Le Guin is best remembered for global bestselling "Earthsea" series, translated into many languages and adapted for the screen, in which an apprentice sorcerer fights against the powers of evil, decades before Harry Potter did the same.
In a career that spanned decades, she published more than 20 novels, wrote children's books, dozens of short stories, volumes of poetry and collections of essays.
Tributes quickly poured in, with American horror writer Stephen King mourning her as "one of the greats," after Le Guin's family announced her death on Monday. "Not just a science fiction writer; a literary icon. Godspeed into the galaxy," tweeted King.
From childhood, she steeped herself in anthropology, mingling with her parents' guests -- fellow academics and visitors from around the world, including Native American friends, spending the summers at a ranch her father had bought in Napa Valley.

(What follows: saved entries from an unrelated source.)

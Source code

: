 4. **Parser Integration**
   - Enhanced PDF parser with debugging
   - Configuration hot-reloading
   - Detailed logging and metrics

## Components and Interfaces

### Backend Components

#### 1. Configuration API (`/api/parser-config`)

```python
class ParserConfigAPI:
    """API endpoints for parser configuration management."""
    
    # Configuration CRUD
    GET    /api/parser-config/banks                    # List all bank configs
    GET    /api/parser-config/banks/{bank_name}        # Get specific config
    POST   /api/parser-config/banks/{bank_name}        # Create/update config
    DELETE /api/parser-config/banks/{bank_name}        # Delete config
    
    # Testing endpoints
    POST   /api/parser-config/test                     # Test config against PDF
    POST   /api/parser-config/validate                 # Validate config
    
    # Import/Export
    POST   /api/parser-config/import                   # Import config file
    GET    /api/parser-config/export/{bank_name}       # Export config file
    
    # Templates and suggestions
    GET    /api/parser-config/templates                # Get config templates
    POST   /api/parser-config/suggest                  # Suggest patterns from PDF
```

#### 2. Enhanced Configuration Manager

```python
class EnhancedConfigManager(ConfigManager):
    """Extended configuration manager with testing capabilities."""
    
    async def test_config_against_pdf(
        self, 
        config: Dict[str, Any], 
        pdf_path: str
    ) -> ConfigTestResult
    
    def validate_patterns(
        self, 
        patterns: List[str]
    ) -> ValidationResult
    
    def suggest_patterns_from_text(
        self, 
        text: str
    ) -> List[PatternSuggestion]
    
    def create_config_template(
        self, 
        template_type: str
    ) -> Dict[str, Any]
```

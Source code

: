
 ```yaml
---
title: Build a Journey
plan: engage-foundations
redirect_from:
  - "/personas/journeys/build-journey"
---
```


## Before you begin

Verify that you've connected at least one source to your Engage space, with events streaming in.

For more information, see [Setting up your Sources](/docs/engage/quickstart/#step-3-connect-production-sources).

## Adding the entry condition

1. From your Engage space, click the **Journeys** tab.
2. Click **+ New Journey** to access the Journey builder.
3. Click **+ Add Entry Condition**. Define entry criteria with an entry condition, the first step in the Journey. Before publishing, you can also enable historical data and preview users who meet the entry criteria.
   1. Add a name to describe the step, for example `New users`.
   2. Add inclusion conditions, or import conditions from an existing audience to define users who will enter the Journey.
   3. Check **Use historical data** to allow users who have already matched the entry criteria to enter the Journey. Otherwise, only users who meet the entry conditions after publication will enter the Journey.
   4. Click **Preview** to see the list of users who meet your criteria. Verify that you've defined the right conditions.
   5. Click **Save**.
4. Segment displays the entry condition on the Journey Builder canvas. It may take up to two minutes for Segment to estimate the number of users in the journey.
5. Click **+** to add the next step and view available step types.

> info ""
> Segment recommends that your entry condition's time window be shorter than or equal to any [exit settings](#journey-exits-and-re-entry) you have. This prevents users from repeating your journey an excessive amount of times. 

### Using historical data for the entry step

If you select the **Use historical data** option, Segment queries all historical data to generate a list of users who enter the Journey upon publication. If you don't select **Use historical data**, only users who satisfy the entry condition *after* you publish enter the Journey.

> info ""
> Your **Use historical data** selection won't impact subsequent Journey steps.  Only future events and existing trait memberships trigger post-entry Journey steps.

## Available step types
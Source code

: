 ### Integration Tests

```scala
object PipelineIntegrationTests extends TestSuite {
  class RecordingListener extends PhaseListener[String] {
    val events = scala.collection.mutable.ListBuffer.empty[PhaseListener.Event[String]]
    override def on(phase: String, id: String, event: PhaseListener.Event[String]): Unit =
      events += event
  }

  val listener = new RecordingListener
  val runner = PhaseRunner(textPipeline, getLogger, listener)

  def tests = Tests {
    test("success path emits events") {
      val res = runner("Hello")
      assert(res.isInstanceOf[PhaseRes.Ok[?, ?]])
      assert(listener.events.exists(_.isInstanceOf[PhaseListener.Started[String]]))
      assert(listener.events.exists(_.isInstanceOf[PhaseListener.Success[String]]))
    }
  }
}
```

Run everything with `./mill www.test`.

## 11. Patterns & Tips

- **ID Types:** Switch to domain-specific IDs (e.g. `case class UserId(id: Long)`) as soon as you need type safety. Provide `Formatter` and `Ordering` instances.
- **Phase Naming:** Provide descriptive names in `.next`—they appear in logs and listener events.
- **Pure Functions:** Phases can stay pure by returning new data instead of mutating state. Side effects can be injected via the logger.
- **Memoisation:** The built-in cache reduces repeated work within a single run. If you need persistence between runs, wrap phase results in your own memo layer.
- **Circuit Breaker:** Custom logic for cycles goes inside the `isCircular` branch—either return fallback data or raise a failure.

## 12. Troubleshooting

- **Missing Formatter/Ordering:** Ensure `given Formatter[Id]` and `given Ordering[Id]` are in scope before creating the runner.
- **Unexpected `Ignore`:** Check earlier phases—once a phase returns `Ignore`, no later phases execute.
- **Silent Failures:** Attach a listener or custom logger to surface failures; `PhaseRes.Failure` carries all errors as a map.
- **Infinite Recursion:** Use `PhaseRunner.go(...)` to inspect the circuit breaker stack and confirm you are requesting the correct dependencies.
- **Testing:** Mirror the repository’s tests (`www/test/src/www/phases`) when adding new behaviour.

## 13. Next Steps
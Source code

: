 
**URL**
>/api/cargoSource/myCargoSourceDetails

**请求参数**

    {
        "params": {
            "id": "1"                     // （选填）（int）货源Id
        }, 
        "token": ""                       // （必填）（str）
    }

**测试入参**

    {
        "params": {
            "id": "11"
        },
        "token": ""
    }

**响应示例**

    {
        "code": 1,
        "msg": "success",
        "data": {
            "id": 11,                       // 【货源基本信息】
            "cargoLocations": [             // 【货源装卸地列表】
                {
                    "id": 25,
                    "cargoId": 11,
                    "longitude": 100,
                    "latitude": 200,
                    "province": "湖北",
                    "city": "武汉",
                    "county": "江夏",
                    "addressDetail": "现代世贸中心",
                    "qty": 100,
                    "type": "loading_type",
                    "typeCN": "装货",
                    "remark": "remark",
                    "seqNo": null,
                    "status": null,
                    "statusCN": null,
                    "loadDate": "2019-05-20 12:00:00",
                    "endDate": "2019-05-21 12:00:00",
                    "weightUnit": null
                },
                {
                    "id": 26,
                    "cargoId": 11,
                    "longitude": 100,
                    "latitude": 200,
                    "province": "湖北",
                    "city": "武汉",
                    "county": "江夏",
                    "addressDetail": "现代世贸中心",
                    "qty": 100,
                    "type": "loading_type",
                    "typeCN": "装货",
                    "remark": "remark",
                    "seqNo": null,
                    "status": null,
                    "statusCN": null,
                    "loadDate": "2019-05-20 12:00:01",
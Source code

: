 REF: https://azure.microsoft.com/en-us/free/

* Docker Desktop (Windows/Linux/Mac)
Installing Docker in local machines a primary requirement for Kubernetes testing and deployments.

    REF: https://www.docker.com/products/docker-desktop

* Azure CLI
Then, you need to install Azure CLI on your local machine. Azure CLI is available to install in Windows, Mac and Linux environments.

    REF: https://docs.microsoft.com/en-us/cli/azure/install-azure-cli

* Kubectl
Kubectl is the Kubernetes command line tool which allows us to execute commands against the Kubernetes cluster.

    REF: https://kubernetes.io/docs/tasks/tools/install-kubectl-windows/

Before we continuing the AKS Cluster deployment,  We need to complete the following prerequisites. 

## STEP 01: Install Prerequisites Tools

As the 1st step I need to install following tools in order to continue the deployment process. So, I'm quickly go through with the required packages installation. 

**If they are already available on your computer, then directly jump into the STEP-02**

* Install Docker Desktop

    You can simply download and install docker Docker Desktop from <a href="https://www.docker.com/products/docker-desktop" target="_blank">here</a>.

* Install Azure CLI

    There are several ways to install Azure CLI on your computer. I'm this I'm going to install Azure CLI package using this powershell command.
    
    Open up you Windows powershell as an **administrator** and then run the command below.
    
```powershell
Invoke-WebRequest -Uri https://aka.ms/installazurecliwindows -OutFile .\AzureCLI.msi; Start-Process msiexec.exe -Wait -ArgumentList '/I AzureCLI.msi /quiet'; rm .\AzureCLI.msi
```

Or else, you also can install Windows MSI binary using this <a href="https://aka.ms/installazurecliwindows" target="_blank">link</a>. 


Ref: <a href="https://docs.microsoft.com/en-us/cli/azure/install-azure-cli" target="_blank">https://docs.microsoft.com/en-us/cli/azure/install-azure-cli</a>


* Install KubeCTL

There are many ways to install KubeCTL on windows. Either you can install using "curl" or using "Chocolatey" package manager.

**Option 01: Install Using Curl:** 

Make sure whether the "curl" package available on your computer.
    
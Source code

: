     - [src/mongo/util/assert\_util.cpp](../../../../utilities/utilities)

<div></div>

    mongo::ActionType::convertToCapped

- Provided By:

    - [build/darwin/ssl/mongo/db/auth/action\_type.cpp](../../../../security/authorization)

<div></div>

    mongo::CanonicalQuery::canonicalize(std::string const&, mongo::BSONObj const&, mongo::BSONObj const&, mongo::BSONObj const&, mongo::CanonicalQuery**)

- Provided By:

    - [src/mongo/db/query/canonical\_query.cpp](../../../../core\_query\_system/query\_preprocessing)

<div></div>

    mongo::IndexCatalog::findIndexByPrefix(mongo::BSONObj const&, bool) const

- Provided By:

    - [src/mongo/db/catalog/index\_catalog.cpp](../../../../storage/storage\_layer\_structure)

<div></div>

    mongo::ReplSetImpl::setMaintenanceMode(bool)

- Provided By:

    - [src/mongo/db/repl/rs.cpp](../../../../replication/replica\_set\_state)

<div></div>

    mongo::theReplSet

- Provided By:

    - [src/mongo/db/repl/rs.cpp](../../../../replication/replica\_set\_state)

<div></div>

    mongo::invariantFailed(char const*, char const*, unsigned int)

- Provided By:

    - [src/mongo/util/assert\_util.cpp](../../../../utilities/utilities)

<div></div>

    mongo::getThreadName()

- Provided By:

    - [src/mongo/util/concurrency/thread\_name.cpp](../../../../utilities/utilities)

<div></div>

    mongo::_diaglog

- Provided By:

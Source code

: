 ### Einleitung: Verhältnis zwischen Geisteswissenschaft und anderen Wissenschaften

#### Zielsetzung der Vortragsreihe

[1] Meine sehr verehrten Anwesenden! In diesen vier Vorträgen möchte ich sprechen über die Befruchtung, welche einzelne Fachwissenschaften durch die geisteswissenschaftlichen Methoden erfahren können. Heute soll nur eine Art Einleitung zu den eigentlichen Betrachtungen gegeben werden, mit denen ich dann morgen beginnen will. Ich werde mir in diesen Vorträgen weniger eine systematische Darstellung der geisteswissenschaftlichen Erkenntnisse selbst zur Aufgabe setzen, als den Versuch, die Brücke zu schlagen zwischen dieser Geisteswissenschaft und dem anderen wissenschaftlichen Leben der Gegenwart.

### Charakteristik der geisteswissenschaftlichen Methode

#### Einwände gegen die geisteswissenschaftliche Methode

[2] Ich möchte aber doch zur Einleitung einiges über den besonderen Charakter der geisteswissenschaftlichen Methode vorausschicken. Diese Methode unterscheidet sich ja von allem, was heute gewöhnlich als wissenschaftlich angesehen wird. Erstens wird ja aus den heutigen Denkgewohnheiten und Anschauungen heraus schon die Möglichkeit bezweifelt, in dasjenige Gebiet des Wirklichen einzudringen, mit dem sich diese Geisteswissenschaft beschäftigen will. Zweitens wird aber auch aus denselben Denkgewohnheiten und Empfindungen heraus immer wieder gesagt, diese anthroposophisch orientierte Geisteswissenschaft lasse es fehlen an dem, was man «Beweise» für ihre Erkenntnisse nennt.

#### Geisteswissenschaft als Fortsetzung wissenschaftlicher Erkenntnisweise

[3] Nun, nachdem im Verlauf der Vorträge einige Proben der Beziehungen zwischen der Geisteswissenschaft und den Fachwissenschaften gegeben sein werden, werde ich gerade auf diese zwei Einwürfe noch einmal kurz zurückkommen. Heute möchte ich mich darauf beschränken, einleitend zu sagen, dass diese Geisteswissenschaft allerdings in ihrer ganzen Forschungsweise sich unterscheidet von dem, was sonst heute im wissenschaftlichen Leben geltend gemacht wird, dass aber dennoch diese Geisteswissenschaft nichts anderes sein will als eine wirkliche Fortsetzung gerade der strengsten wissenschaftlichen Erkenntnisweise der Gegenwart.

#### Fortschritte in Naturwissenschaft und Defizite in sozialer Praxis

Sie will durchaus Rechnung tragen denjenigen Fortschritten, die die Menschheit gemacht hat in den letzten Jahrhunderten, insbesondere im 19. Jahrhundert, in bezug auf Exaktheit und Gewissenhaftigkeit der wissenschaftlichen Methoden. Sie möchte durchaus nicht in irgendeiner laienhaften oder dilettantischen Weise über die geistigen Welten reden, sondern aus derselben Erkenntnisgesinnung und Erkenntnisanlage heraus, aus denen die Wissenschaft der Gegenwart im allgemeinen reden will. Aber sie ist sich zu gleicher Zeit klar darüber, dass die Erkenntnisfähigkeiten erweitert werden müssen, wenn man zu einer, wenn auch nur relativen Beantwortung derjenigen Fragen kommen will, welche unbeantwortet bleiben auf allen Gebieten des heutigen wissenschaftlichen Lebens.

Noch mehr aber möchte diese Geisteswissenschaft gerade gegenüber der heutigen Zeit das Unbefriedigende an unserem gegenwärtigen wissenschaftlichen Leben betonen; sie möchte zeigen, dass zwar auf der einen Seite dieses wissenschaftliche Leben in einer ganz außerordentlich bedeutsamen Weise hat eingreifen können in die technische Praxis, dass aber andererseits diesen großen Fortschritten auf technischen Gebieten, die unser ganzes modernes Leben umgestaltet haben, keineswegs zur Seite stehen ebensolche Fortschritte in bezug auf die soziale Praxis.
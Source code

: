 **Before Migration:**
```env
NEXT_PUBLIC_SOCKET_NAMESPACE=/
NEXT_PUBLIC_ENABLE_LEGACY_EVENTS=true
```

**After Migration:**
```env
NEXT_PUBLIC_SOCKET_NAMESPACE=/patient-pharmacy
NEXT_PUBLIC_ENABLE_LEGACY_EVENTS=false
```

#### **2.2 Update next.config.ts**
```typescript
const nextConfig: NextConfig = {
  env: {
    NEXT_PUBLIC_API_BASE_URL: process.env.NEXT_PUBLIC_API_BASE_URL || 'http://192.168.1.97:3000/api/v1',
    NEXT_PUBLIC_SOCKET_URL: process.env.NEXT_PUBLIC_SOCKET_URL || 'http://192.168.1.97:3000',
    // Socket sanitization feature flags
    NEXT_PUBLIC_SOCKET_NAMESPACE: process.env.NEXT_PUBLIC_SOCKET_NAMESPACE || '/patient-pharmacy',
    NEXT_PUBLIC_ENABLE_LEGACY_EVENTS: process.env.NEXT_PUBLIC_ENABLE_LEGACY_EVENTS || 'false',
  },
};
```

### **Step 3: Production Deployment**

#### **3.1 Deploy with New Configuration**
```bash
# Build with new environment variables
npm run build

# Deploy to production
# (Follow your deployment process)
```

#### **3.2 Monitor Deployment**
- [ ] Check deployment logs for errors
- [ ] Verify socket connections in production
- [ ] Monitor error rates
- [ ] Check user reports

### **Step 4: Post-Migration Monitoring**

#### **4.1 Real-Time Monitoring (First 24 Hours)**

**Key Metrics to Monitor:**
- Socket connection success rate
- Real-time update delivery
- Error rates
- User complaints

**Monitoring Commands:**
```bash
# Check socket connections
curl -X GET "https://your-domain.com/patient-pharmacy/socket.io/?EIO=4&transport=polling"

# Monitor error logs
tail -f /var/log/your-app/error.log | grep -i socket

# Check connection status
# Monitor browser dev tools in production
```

Educated at Radcliffe College, Massachusetts, and New York's Columbia University, Le Guin was a Fulbright Fellow in 1953, travelling to Paris, where she married her husband, the historian Charles Le Guin before the couple returned to the United States.
"I didn't want to be a writer and lead the writer's life and be glamorous and go to New York. I just wanted to do my job writing, and to do it really well," she told The Paris Review in an interview from her family home in 2013.
Le Guin published her first novel, "Rocannon's World," in 1966 but found breakthrough success with the publication in 1969 of "The Left Hand of Darkness," which won a litany of prizes and became a great science fiction classic.